**ABOUT THIS TASK**
Repeat each line of the data exactly as written.

Stored data entries:
+ + +

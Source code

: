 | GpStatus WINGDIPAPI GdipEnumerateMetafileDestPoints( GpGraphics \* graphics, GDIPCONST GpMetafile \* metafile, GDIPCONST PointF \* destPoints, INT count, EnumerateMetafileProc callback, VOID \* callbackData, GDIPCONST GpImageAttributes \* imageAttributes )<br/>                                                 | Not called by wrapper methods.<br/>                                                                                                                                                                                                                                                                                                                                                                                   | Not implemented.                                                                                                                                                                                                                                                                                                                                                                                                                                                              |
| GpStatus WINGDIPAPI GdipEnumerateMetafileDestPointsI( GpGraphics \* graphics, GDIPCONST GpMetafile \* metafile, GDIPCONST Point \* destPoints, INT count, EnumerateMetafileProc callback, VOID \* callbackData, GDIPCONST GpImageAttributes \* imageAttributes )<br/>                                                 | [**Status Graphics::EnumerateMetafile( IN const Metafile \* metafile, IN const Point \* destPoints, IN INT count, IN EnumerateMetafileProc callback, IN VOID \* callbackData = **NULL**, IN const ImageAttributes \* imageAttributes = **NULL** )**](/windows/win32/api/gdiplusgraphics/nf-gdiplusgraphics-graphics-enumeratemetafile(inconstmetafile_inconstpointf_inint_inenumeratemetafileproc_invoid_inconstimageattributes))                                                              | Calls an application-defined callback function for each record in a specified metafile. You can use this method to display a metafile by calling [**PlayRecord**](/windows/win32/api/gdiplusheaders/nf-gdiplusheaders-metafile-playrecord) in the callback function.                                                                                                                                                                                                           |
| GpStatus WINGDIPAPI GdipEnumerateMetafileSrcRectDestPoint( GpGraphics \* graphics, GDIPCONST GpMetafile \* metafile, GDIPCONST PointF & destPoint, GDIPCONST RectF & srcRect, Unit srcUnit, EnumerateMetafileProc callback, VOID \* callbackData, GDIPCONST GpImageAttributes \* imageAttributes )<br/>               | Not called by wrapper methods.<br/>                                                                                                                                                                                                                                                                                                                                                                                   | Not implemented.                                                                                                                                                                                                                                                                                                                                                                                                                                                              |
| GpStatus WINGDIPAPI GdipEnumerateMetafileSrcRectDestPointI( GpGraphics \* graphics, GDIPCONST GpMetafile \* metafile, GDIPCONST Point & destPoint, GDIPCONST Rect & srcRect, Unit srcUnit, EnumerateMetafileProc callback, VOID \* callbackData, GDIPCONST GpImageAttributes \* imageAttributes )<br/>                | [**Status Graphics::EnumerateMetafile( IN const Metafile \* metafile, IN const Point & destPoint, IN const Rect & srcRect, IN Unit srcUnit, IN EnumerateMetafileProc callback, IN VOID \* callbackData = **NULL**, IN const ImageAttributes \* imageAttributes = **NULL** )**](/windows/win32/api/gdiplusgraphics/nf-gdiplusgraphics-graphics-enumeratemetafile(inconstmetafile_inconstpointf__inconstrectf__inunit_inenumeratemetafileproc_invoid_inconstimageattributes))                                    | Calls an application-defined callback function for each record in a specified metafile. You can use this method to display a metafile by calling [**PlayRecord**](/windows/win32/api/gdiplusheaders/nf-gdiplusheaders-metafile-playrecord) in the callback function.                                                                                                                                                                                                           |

+ + +

**RESPONSE BOX**
Source code

: | GpStatus WINGDIPAPI GdipEnumerateMetafileDestPoints( GpGraphics \* graphics, GDIPCONST GpMetafile \* metafile, GDIPCONST PointF \* destPoints, INT count, EnumerateMetafileProc callback, VOID \* callbackData, GDIPCONST GpImageAttributes \* imageAttributes )<br/>                                                 | Not called by wrapper methods.<br/>                                                                                                                                                                                                                                                                                                                                                                                   | Not implemented.                                                                                                                                                                                                                                                                                                                                                                                                                                                              |
| GpStatus WINGDIPAPI GdipEnumerateMetafileDestPointsI( GpGraphics \* graphics, GDIPCONST GpMetafile \* metafile, GDIPCONST Point \* destPoints, INT count, EnumerateMetafileProc callback, VOID \* callbackData, GDIPCONST GpImageAttributes \* imageAttributes )<br/>                                                 | [**Status Graphics::EnumerateMetafile( IN const Metafile \* metafile, IN const Point \* destPoints, IN INT count, IN EnumerateMetafileProc callback, IN VOID \* callbackData = **NULL**, IN const ImageAttributes \* imageAttributes = **NULL** )**](/windows/win32/api/gdiplusgraphics/nf-gdiplusgraphics-graphics-enumeratemetafile(inconstmetafile_inconstpointf_inint_inenumeratemetafileproc_invoid_inconstimageattributes))                                                              | Calls an application-defined callback function for each record in a specified metafile. You can use this method to display a metafile by calling [**PlayRecord**](/windows/win32/api/gdiplusheaders/nf-gdiplusheaders-metafile-playrecord) in the callback function.                                                                                                                                                                                                           |
| GpStatus WINGDIPAPI GdipEnumerateMetafileSrcRectDestPoint( GpGraphics \* graphics, GDIPCONST GpMetafile \* metafile, GDIPCONST PointF & destPoint, GDIPCONST RectF & srcRect, Unit srcUnit, EnumerateMetafileProc callback, VOID \* callbackData, GDIPCONST GpImageAttributes \* imageAttributes )<br/>               | Not called by wrapper methods.<br/>                                                                                                                                                                                                                                                                                                                                                                                   | Not implemented.                                                                                                                                                                                                                                                                                                                                                                                                                                                              |
| GpStatus WINGDIPAPI GdipEnumerateMetafileSrcRectDestPointI( GpGraphics \* graphics, GDIPCONST GpMetafile \* metafile, GDIPCONST Point & destPoint, GDIPCONST Rect & srcRect, Unit srcUnit, EnumerateMetafileProc callback, VOID \* callbackData, GDIPCONST GpImageAttributes \* imageAttributes )<br/>                | [**Status Graphics::EnumerateMetafile( IN const Metafile \* metafile, IN const Point & destPoint, IN const Rect & srcRect, IN Unit srcUnit, IN EnumerateMetafileProc callback, IN VOID \* callbackData = **NULL**, IN const ImageAttributes \* imageAttributes = **NULL** )**](/windows/win32/api/gdiplusgraphics/nf-gdiplusgraphics-graphics-enumeratemetafile(inconstmetafile_inconstpointf__inconstrectf__inunit_inenumeratemetafileproc_invoid_inconstimageattributes))                                    | Calls an application-defined callback function for each record in a specified metafile. You can use this method to display a metafile by calling [**PlayRecord**](/windows/win32/api/gdiplusheaders/nf-gdiplusheaders-metafile-playrecord) in the callback function.                                                                                                                                                                                                           |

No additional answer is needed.